The other day I grabbed a trolley in supermarket entrance, but unbeknownst to me someone had silently crept up behind me, very close, like a kind of pedestrian tailgate. Taking a step back to extricate the trolley I came unexpectedly into contact with a body; smack!
Slightly shocked, I let out an involuntary “Sorry” - for the bump - not an admission of liability; for who in their right mind would push the trolly further into the stack when removing it, rather than taking a small step back? Not I.
The collision was obviously the fault of the person facing forward, (again not I) who had unwisely and unnecessarily come into close proximity with a person (me) whose next move could only be backwards.
I know you need to look behind when you reverse a car, but I am not a car. I have no rear view mirror. I am in a virtual dead end and I am going to reverse one small step. I have no choice.
Who would have come up from the rear so close? my husband, maybe? But no. A woman of “Backpfeifengesicht” from whom emerged a short burst of foul expletives.
“That fucking hurt!” she whined “Why don’t you look where you’re fucking going?” and with that she suddenly about-turned and fled. I muttered weakly, to thin air: “It’s you who should look where you are going.” No one else was there, and it wasn’t just any old downmarket supermarket, it was M & S Food!
Anyway, I came across this new word which comes in German only, (H/T Nick G on H/P) and it beautifully describes Yasmin Alhibai Brown whose exaggerated facial expressions and gesticulations I have written about before. Eye-rolling, smugness, hubris, faux despair, pomposity, primping, priggish self-importance and, as they say in those ads, much, much more.

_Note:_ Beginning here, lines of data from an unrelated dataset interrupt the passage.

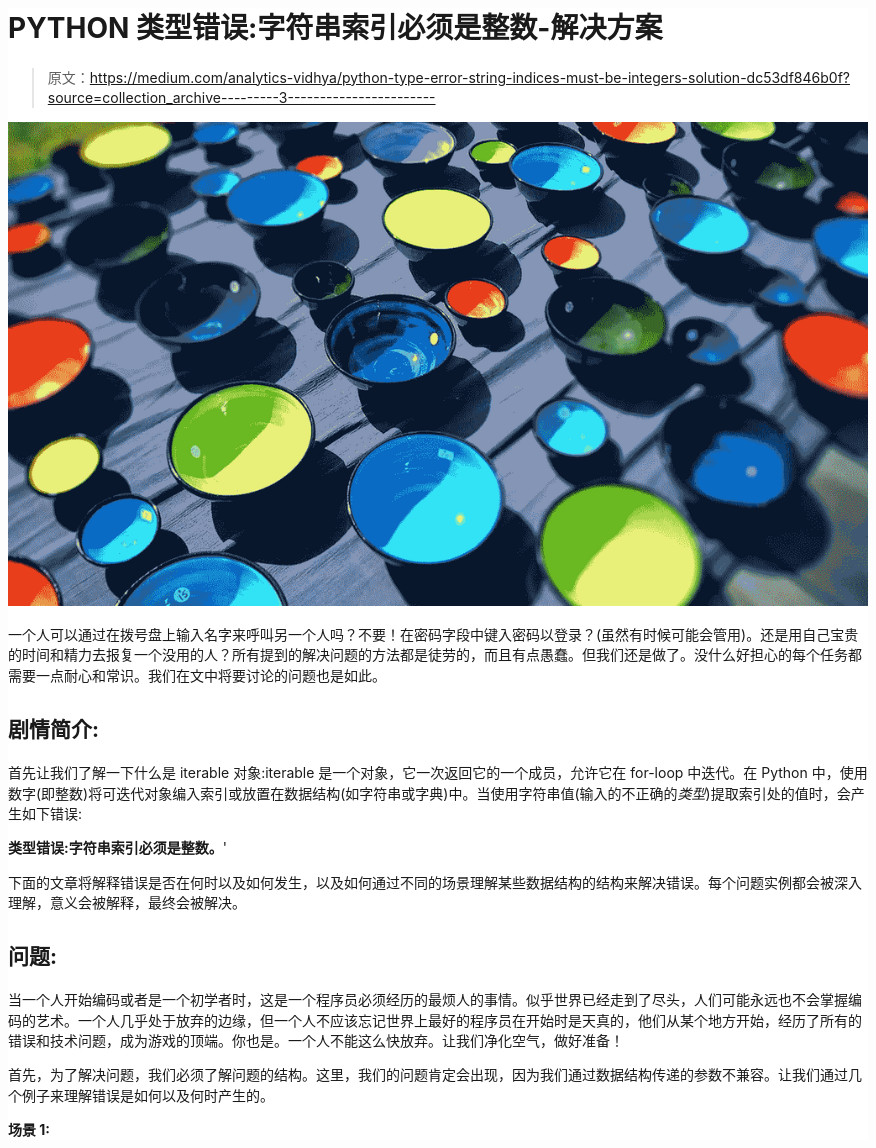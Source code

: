 # PYTHON 类型错误:字符串索引必须是整数-解决方案

> 原文：<https://medium.com/analytics-vidhya/python-type-error-string-indices-must-be-integers-solution-dc53df846b0f?source=collection_archive---------3----------------------->

![](img/71117098be0e4502ff88ed87862be969.png)

一个人可以通过在拨号盘上输入名字来呼叫另一个人吗？不要！在密码字段中键入密码以登录？(虽然有时候可能会管用)。还是用自己宝贵的时间和精力去报复一个没用的人？所有提到的解决问题的方法都是徒劳的，而且有点愚蠢。但我们还是做了。没什么好担心的每个任务都需要一点耐心和常识。我们在文中将要讨论的问题也是如此。

## **剧情简介:**

首先让我们了解一下什么是 iterable 对象:iterable 是一个对象，它一次返回它的一个成员，允许它在 for-loop 中迭代。在 Python 中，使用数字(即整数)将可迭代对象编入索引或放置在数据结构(如字符串或字典)中。当使用字符串值(输入的不正确的*类型*)提取索引处的值时，会产生如下错误:

**类型错误:字符串索引必须是整数。**'

下面的文章将解释错误是否在何时以及如何发生，以及如何通过不同的场景理解某些数据结构的结构来解决错误。每个问题实例都会被深入理解，意义会被解释，最终会被解决。

## **问题:**

当一个人开始编码或者是一个初学者时，这是一个程序员必须经历的最烦人的事情。似乎世界已经走到了尽头，人们可能永远也不会掌握编码的艺术。一个人几乎处于放弃的边缘，但一个人不应该忘记世界上最好的程序员在开始时是天真的，他们从某个地方开始，经历了所有的错误和技术问题，成为游戏的顶端。你也是。一个人不能这么快放弃。让我们净化空气，做好准备！

首先，为了解决问题，我们必须了解问题的结构。这里，我们的问题肯定会出现，因为我们通过数据结构传递的参数不兼容。让我们通过几个例子来理解错误是如何以及何时产生的。

**场景 1:**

Other candidates for das Backfeifengesicht, with varying degrees of annoyingness include Paddy Ashdown, Russell Brand, and of course Diane Abbott. Peter Oborne comes close. I’m sure everyone has a favourite. (Someone might nominate me!)
Caitlin Moran has a piece in today’s Times Magazine (£) in which she suggests the internet needs policing. She argues that people ‘on the internet’ think that if something happens on the internet it’s ‘not real’, when she believes it is real.
Depends what she means by ‘something happens.’ If someone actually threatens violence online they already don’t get a free pass - people were jailed the other day for making threats online, as they would have been for doing so in person. It’s very true that “the internet’s tone is increasingly one of hair-trigger fury and paranoia” but we are emboldened by our anonymity and everyone knows that’s the case; it’s tacitly understood and accepted. We radicalise each other with our ever-increasing verbal audacity.
There already is the internet police. It’s public opinion, so it is. Look at that hysterical Twitter-related palaver that began with Yasmin Alibhai Brown’s nasty interview on Channel four, when an MP called Michael Fabricant got into trouble for Tweeting that YAB made him feel like punching her in the throat. If he’s said face instead of throat he might have got away with it. “Throat” sounds too graphic, and goes with “slit”, not “punch”, and sounds more threatening. But he didn’t actually make a threat, whereas Yasmin boasted in her most annoying manner, with her funny little cupped-hand movements, that she loathed Rod Liddle, and she felt somehow proud of this loathing, which to me sounds quite similar in tenor, if not worse, than what Michael Fabricant Tweeted.
Then there was a sequel, in which Channel Four’s Cathy Newman revisited the whole thing by interviewing James Delingpole and bringing Yasmin back for an encore. Dellers went some way to demolishing Yasmin’s self-pitying, race-hustling argument but came a cropper when he seemed not to have heard of another incriminating Tweet concerning ‘deportation’, which momentarily gave Yasmin half a leg to stand on.
There has been a ridiculous furore over this trivial pantomime, but the upshot is that public opinion has policed it by expressing its disapproval, which has pressurised Fabricant to apologise and so we don’t need another hastily thought-through law that we’d have to repent at leisure.
People are saying that Yasmin Alibhai Brown sometimes talks sense, that some of her criticisms of Islam are intelligent, but I think that’s what makes people like her even more annoying. Practically all my suggested candidates for Backfeifengesicht can be sensible some of the time. Even George Galloway manages to say normal things in certain situations. So does Oborne. The more credibility they have, the more you want to punch them in the face when they suddenly “go off on one”. You want to say “That’s fucking crap!” and “I’d like to punch you in the fucking face,” then, maybe, about-turn and flee.